- Assigned task
Reproduce exactly the lines from the line containing "the dawn of" through the last line of the listing, and no others.

- Recorded information
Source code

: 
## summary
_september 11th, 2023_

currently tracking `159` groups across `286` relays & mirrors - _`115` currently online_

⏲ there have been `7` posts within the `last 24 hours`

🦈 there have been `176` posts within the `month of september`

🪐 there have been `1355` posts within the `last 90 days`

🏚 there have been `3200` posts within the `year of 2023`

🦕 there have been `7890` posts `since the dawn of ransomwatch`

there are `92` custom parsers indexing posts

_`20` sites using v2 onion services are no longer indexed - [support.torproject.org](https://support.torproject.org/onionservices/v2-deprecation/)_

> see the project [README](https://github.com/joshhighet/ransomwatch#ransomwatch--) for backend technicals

- Response box
🦕 there have been `7890` posts `since the dawn of ransomwatch`

there are `92` custom parsers indexing posts

_`20` sites using v2 onion services are no longer indexed - [support.torproject.org](https://support.torproject.org/onionservices/v2-deprecation/)_

> see the project [README](https://github.com/joshhighet/ransomwatch#ransomwatch--) for backend technicals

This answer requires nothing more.